An explanation of the revised lzo_compresses function in stream.c.

The modifications to the lrzip program for 0.19 centered around an
attempt to catch data chunks that would cause lzma compression to either
take an inordinately long time or not complete at all. The files that
could cause problems for lzma are already-compressed files, multimedia
files, files that have compressed files in them, and files with
randomized data (such as an encrypted volume or file).

The lzo_compresses function is used to assess the data and return
a TRUE or FALSE to the lzma_compress_buf function based on whether or
not the function determined the data to be compressible or not.
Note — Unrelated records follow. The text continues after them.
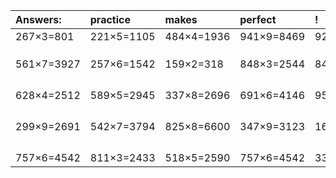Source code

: | Answers: | practice | makes | perfect | ! |
| :--- | :--- | :--- | :--- | :--- |
| 267×3=801 | 221×5=1105 | 484×4=1936 | 941×9=8469 | 924×4=3696 | 
|   |   |   |   |   | 
|   |   |   |   |   | 
|   |   |   |   |   | 
| 561×7=3927 | 257×6=1542 | 159×2=318 | 848×3=2544 | 845×6=5070 | 
|   |   |   |   |   | 
|   |   |   |   |   | 
|   |   |   |   |   | 
|   |   |   |   |   | 
| 628×4=2512 | 589×5=2945 | 337×8=2696 | 691×6=4146 | 957×4=3828 | 
|   |   |   |   |   | 
|   |   |   |   |   | 
|   |   |   |   |   | 
|   |   |   |   |   | 
| 299×9=2691 | 542×7=3794 | 825×8=6600 | 347×9=3123 | 169×4=676 | 
|   |   |   |   |   | 
|   |   |   |   |   | 
|   |   |   |   |   | 
|   |   |   |   |   | 
| 757×6=4542 | 811×3=2433 | 518×5=2590 | 757×6=4542 | 338×8=2704 | 
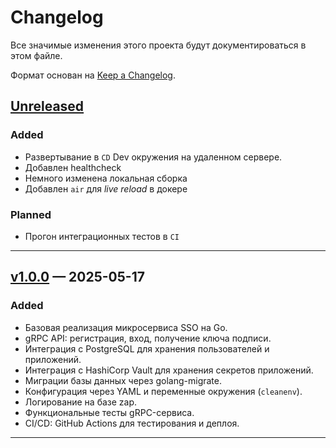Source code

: # Changelog

Все значимые изменения этого проекта будут документироваться в этом файле.

Формат основан на [Keep a Changelog](https://keepachangelog.com/ru/1.0.0/).

## [Unreleased]

### Added
- Развертывание в `CD` Dev окружения на удаленном сервере.
- Добавлен healthcheck
- Немного изменена локальная сборка
- Добавлен `air` для *live reload* в докере

### Planned
- Прогон интеграционных тестов в `CI`

---

## [v1.0.0] — 2025-05-17

### Added
- Базовая реализация микросервиса SSO на Go.
- gRPC API: регистрация, вход, получение ключа подписи.
- Интеграция с PostgreSQL для хранения пользователей и приложений.
- Интеграция с HashiCorp Vault для хранения секретов приложений.
- Миграции базы данных через golang-migrate.
- Конфигурация через YAML и переменные окружения (`cleanenv`).
- Логирование на базе zap.
- Функциональные тесты gRPC-сервиса.
- CI/CD: GitHub Actions для тестирования и деплоя.

---

[Unreleased]: https://github.com/passwordhash/go-sso/compare/v1.0.0...HEAD
[v1.0.0]: https://github.com/passwordhash/go-sso/releases/tag/v1.0.0
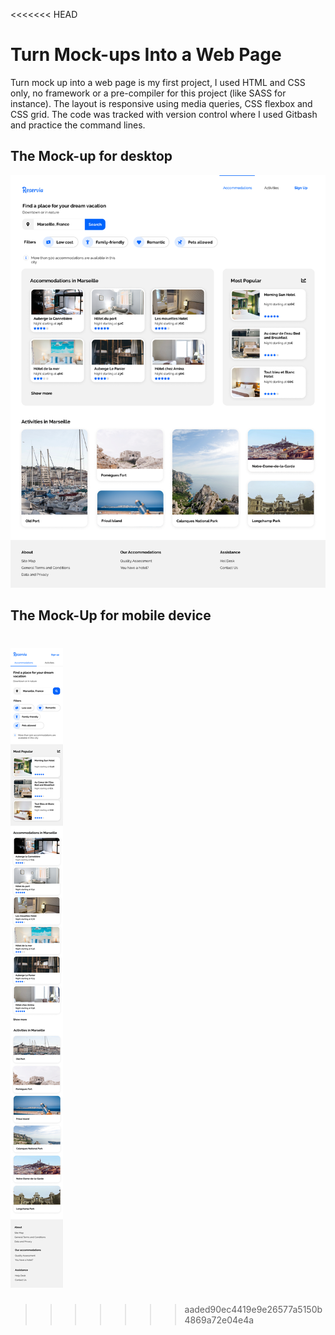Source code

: 
<<<<<<< HEAD
# Turn Mock-ups Into a Web Page
Turn mock up into a web page is my first project,
I used HTML and CSS only, no framework or a pre-compiler for this project (like SASS for instance).
The layout is responsive using media queries, CSS flexbox and CSS grid.
The code was tracked with version control where I used Gitbash and practice the command lines.

## The Mock-up for desktop
![desktop](/images/Desktop.png)

## The Mock-Up for mobile device
![phone](/images/Mobile.png)
=======
>>>>>>> aaded90ec4419e9e26577a5150b4869a72e04e4a
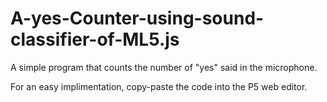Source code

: # A-yes-Counter-using-sound-classifier-of-ML5.js
A simple program that counts the number of "yes" said in the microphone.

For an easy implimentation, copy-paste the code into the P5 web editor.
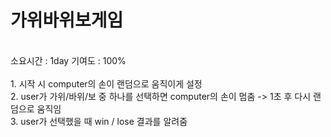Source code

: # 가위바위보게임
<br />
소요시간 : 1day
기여도 : 100%
<br />
<br />
1. 시작 시 computer의 손이 랜덤으로 움직이게 설정
<br />
2. user가 가위/바위/보 중 하나를 선택하면 computer의 손이 멈춤 -> 1초 후 다시 랜덤으로 움직임
<br />
3. user가 선택했을 때 win / lose 결과를 알려줌
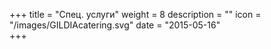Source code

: +++
title = "Спец. услуги"
weight = 8
description = ""
icon = "/images/GILDIAcatering.svg"
date = "2015-05-16"  
+++
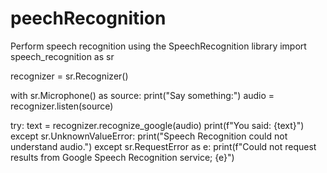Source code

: # peechRecognition
Perform speech recognition using the SpeechRecognition library
import speech_recognition as sr

recognizer = sr.Recognizer()

with sr.Microphone() as source:
    print("Say something:")
    audio = recognizer.listen(source)

try:
    text = recognizer.recognize_google(audio)
    print(f"You said: {text}")
except sr.UnknownValueError:
    print("Speech Recognition could not understand audio.")
except sr.RequestError as e:
    print(f"Could not request results from Google Speech Recognition service; {e}")
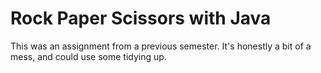 # Rock Paper Scissors with Java

This was an assignment from a previous semester. It's honestly a bit of a mess, and could use some tidying up.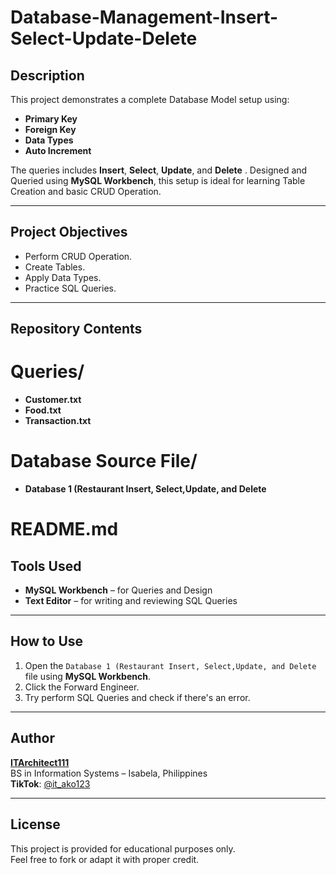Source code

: # Database-Management-Insert-Select-Update-Delete

## Description
This project demonstrates a complete Database Model setup using:
- **Primary Key**
- **Foreign Key**
- **Data Types**
- **Auto Increment**

The queries includes **Insert**, **Select**, **Update**, and **Delete** . Designed and Queried using **MySQL Workbench**, this setup is ideal for learning Table Creation and basic CRUD Operation.

---

## Project Objectives
- Perform CRUD Operation.
- Create Tables.
- Apply Data Types.
- Practice SQL Queries.

---

## Repository Contents

# Queries/
- **Customer.txt**
- **Food.txt**
- **Transaction.txt**

# Database Source File/
- **Database 1 (Restaurant Insert, Select,Update, and Delete**
  
# README.md

## Tools Used
- **MySQL Workbench** – for Queries and Design
- **Text Editor** – for writing and reviewing SQL Queries 

---

## How to Use
1. Open the `Database 1 (Restaurant Insert, Select,Update, and Delete` file using **MySQL Workbench**.
2. Click the Forward Engineer.
3. Try perform SQL Queries and check if there's an error.


---

## Author
**[ITArchitect111](https://github.com/ITArchitect111)**  
BS in Information Systems – Isabela, Philippines  
**TikTok**: [@it_ako123](https://www.tiktok.com/@it_ako123)

---

## License
This project is provided for educational purposes only.  
Feel free to fork or adapt it with proper credit.
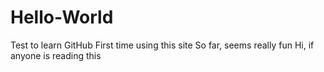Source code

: # Hello-World
Test to learn GitHub
First time using this site
So far, seems really fun 
Hi, if anyone is reading this

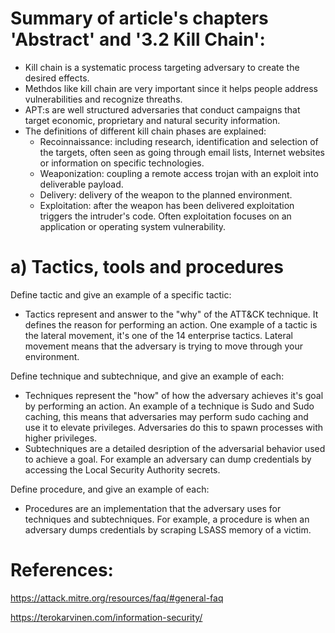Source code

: # Summary of article's chapters 'Abstract' and '3.2 Kill Chain':

- Kill chain is a systematic process targeting adversary to create the desired effects.
- Methdos like kill chain are very important since it helps people address vulnerabilities and recognize threaths.
- APT:s are well structured adversaries that conduct campaigns that target economic, proprietary and natural security information.
- The definitions of different kill chain phases are explained:
    - Recoinnaissance: including research, identification and selection of the targets, often seen as going through email lists, Internet websites or information on specific technologies.
    - Weaponization: coupling a remote access trojan with an exploit into deliverable payload.
    - Delivery: delivery of the weapon to the planned environment.
    - Exploitation: after the weapon has been delivered exploitation triggers the intruder's code. Often exploitation focuses on an application or operating system vulnerability.

#  a) Tactics, tools and procedures

Define tactic and give an example of a specific tactic:

- Tactics represent and answer to the "why" of the ATT&CK technique. It defines the reason for performing an action. One example of a tactic is the lateral movement, it's one of the 14 enterprise tactics. Lateral movement means that the adversary is trying to move through your environment.

Define technique and subtechnique, and give an example of each:

- Techniques represent the "how" of how the adversary achieves it's goal by performing an action. An example of a technique is Sudo and Sudo caching, this means that adversaries may perform sudo caching and use it to elevate privileges. Adversaries do this to spawn processes with higher privileges.
- Subtechniques are a detailed desription of the adversarial behavior used to achieve a goal. For example an adversary can dump credentials by accessing the Local Security Authority secrets.

Define procedure, and give an example of each:

- Procedures are an implementation that the adversary uses for techniques and subtechniques. For example, a procedure is when an adversary dumps credentials by scraping LSASS memory of a victim. 

# References:
https://attack.mitre.org/resources/faq/#general-faq

https://terokarvinen.com/information-security/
The
simple formula cdata < odata was used (c=compressed, o=original).

Some test cases were slipping through and caused the hangups. Beginning
with lrzip-0.19 a new option, -T, test compression threshold has been
introduced and sets configurable limits as to what is considered a
compressible data chunk and what is not.

In addition, with very large chunks of data, a small modification was
made to the initial test buffer size to make it more representative of
the entire sample.

To go along with this, increased verbosity was added to the function
so that the user/evaluator can better see what is going on. -v or -vv
can be used to increase informational output.

Functional Overview:

Data chunks are passed to the lzo_copresses function in two streams.
The first is the small data set in the primary hashing bucket which
can be seen when using the -v or -vv option. This is normally a small
sample. The second stream will be the rest. The size of the streams
are dependent on how the long range analysis that is performed on
the entire file and available memory.

After analysis of the data chunk, a value of TRUE or FALSE is returned
and lzma compression will either commence or be skipped. If skipped,
data written out to the .lrz file will simply be the rzip data which
is the reorganized data based on long range analysis.

The lzo_compresses function traverses through the data chunk comparing
larger and larger blocks. If suitable compression ratios are found,
the function ends and returns TRUE. If not, and the largest sample
block size has been reached, the function will traverse deeper into
the chunk and analyze that region. Anytime a compressible area is
found, the function returns TRUE. When the end of the data chunk has
been reached and no suitable compressible blocks found, the program
will return FALSE.

Under most circumstances, this logic was fine. However, if the test
found a chunk that could only achieve 2% compression, for example,
this type of result could adversely affect the lzma compression
routine. Hence, the concept of a limiting threshold.

The threshold option works as a limiter that forces the lzo_compresses
function to not just compare the estimated compressed size with the
original, but to add a limiting threshold. This ranges a very low
threshold, 1, to a very strict, 10. A threshold of 1 means that for
the function to return TRUE, the estimated compressed data size for
the current data chunk can be between 90-100% of the original size.
This means that almost no compressible data is observed or tested for.
A value of 2, means that the data MUST compress better than 90% of
the original size. However, if the observed compression of the data
chunk is over 90% of the original size, then lzo_compresses will fail.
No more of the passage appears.